The Company increasingly utilizes social media to communicate with customers, current and potential employees and other individuals interested in the Company. Information delivered by the Company, or by third parties about the Company, via social media can be easily accessed and rapidly disseminated, and could result in reputational harm, decreased customer loyalty or other issues that could diminish the value of the Company’s brand or result in significant liability.

8. Regulation of title insurance rates could adversely affect the Company’s results of operations

Title insurance rates are subject to extensive regulation, which varies from state to state. In many states the approval of the applicable state insurance regulator is required prior to implementing a rate change. This regulation could hinder the Company’s ability to promptly adapt to changing market dynamics through price adjustments, which could adversely affect its results of operations, particularly in a rapidly declining market.

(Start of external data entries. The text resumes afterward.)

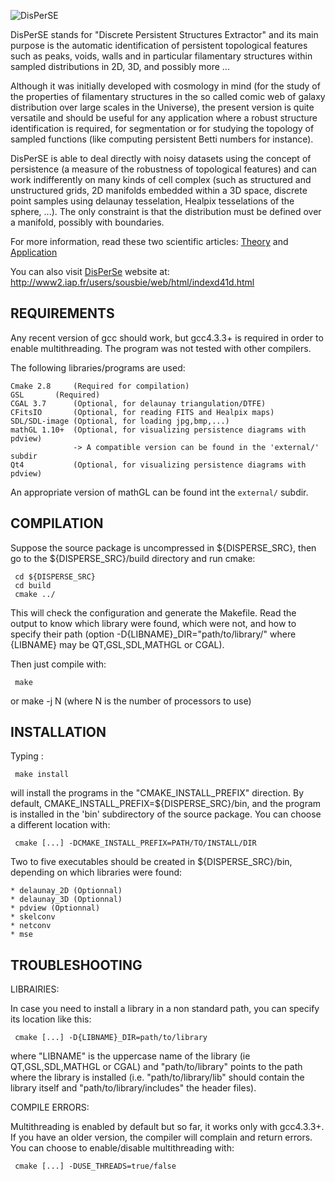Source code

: ![DisPerSE](https://github.com/thierry-sousbie/DisPerSE/blob/master/manual/web/images/logo.png "DisPerSE")

DisPerSE stands for "Discrete Persistent Structures Extractor" and its main purpose is the automatic identification of persistent topological features such as peaks, voids, walls and in particular filamentary structures within sampled distributions in 2D, 3D, and possibly more ...

Although it was initially developed with cosmology in mind (for the study of the properties of filamentary structures in the so called comic web of galaxy distribution over large scales in the Universe), the present version is quite versatile and should be useful for any application where a robust structure identification is required, for segmentation or for studying the topology of sampled functions (like computing persistent Betti numbers for instance).

DisPerSE is able to deal directly with noisy datasets using the concept of persistence (a measure of the robustness of topological features) and can work indifferently on many kinds of cell complex (such as structured and unstructured grids, 2D manifolds embedded within a 3D space, discrete point samples using delaunay tesselation, Healpix tesselations of the sphere, ...). The only constraint is that the distribution must be defined over a manifold, possibly with boundaries. 

For more information, read these two scientific articles: [Theory](http://adsabs.harvard.edu/abs/2011MNRAS.414..350S "DisPerSE Theory article") and [Application](http://adsabs.harvard.edu/abs/2011MNRAS.414..384S "DisPerSE Application article")

You can also visit [DisPerSe](http://www2.iap.fr/users/sousbie/web/html/indexd41d.html) website at: http://www2.iap.fr/users/sousbie/web/html/indexd41d.html

REQUIREMENTS
------------

Any recent version of gcc should work, but gcc4.3.3+ is required in order to enable multithreading. The program was not tested with other compilers.

The following libraries/programs are used:

    Cmake 2.8     (Required for compilation)
    GSL	      (Required)
    CGAL 3.7      (Optional, for delaunay triangulation/DTFE)
    CFitsIO       (Optional, for reading FITS and Healpix maps)
    SDL/SDL-image (Optional, for loading jpg,bmp,...)
    mathGL 1.10+  (Optional, for visualizing persistence diagrams with pdview)
                  -> A compatible version can be found in the 'external/' subdir
    Qt4    	      (Optional, for visualizing persistence diagrams with pdview)

An appropriate version of mathGL can be found int the `external/` subdir.

COMPILATION
-----------

Suppose the source package is uncompressed in ${DISPERSE_SRC}, then go to the ${DISPERSE_SRC}/build directory and run cmake:
   
     cd ${DISPERSE_SRC}
     cd build
     cmake ../ 

This will check the configuration and generate the Makefile. Read the output to know which library were found, which were not, and how to specify their path (option -D{LIBNAME}_DIR="path/to/library/" where {LIBNAME} may be QT,GSL,SDL,MATHGL or CGAL).

Then just compile with:

     make
  or 
     make -j N (where N is the number of processors to use)


INSTALLATION
------------

Typing :

     make install

will install the programs in the "CMAKE_INSTALL_PREFIX" direction. By default, CMAKE_INSTALL_PREFIX=${DISPERSE_SRC}/bin, and the program is installed in the 'bin' subdirectory of the source package.
You can choose a different location with:

     cmake [...] -DCMAKE_INSTALL_PREFIX=PATH/TO/INSTALL/DIR

Two to five executables should be created in ${DISPERSE_SRC}/bin, depending on which libraries were found:

    * delaunay_2D (Optionnal)
    * delaunay_3D (Optionnal)
    * pdview (Optionnal)
    * skelconv
    * netconv
    * mse


TROUBLESHOOTING
---------------

LIBRAIRIES:

In case you need to install a library in a non standard path, you can specify its location like this:
   
     cmake [...] -D{LIBNAME}_DIR=path/to/library

where "LIBNAME" is the uppercase name of the library (ie QT,GSL,SDL,MATHGL or CGAL) and "path/to/library" points to the path where the library is installed (i.e. "path/to/library/lib" should contain the library itself and "path/to/library/includes" the header files).

COMPILE ERRORS:

Multithreading is enabled by default but so far, it works only with gcc4.3.3+. If you have an older version, the compiler will complain and return errors. You can choose to enable/disable multithreading with:
 
     cmake [...] -DUSE_THREADS=true/false

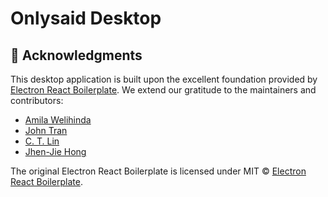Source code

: # Onlysaid Desktop

## 🙏 Acknowledgments

This desktop application is built upon the excellent foundation provided by [Electron React Boilerplate](https://github.com/electron-react-boilerplate/electron-react-boilerplate). We extend our gratitude to the maintainers and contributors:

- [Amila Welihinda](https://github.com/amilajack)
- [John Tran](https://github.com/jooohhn)
- [C. T. Lin](https://github.com/chentsulin)
- [Jhen-Jie Hong](https://github.com/jhen0409)

The original Electron React Boilerplate is licensed under MIT © [Electron React Boilerplate](https://github.com/electron-react-boilerplate).
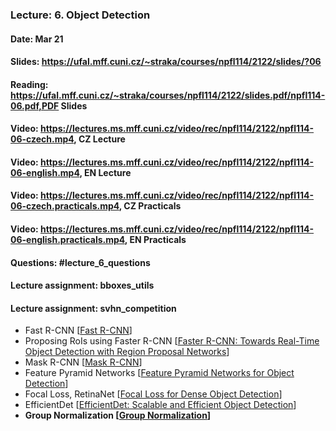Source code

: ### Lecture: 6. Object Detection
#### Date: Mar 21
#### Slides: https://ufal.mff.cuni.cz/~straka/courses/npfl114/2122/slides/?06
#### Reading: https://ufal.mff.cuni.cz/~straka/courses/npfl114/2122/slides.pdf/npfl114-06.pdf,PDF Slides
#### Video: https://lectures.ms.mff.cuni.cz/video/rec/npfl114/2122/npfl114-06-czech.mp4, CZ Lecture
#### Video: https://lectures.ms.mff.cuni.cz/video/rec/npfl114/2122/npfl114-06-english.mp4, EN Lecture
#### Video: https://lectures.ms.mff.cuni.cz/video/rec/npfl114/2122/npfl114-06-czech.practicals.mp4, CZ Practicals
#### Video: https://lectures.ms.mff.cuni.cz/video/rec/npfl114/2122/npfl114-06-english.practicals.mp4, EN Practicals
#### Questions: #lecture_6_questions
#### Lecture assignment: bboxes_utils
#### Lecture assignment: svhn_competition

- Fast R-CNN [[Fast R-CNN](https://arxiv.org/abs/1504.08083)]
- Proposing RoIs using Faster R-CNN [[Faster R-CNN: Towards Real-Time Object Detection with Region Proposal Networks](https://arxiv.org/abs/1506.01497)]
- Mask R-CNN [[Mask R-CNN](https://arxiv.org/abs/1703.06870)]
- Feature Pyramid Networks [[Feature Pyramid Networks for Object Detection](https://arxiv.org/abs/1612.03144)]
- Focal Loss, RetinaNet [[Focal Loss for Dense Object Detection](https://arxiv.org/abs/1708.02002)]
- EfficientDet [[EfficientDet: Scalable and Efficient Object Detection](https://arxiv.org/abs/1911.09070)]
- **Group Normalization [[Group Normalization](https://arxiv.org/abs/1803.08494)]**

9. Changes in certain laws and regulations, and in the regulatory environment in which the Company operates, could adversely affect the Company’s competitive position and results of operations

Federal officials are currently discussing various potential changes to laws and regulations that could impact the Company’s businesses, including changes to the Dodd-Frank Wall Street Reform and Consumer Protection Act, the reform or privatization of government-sponsored enterprises such as the Federal National Mortgage Association (Fannie Mae) and the Federal Home Loan Mortgage Corporation (Freddie Mac), and tax reform, including changes that could affect the mortgage interest deduction, among others. Changes in these areas, and more generally in the regulatory environment in which the Company and its customers operate, could adversely impact the volume of mortgage originations in the United States and the Company’s competitive position and results of operations.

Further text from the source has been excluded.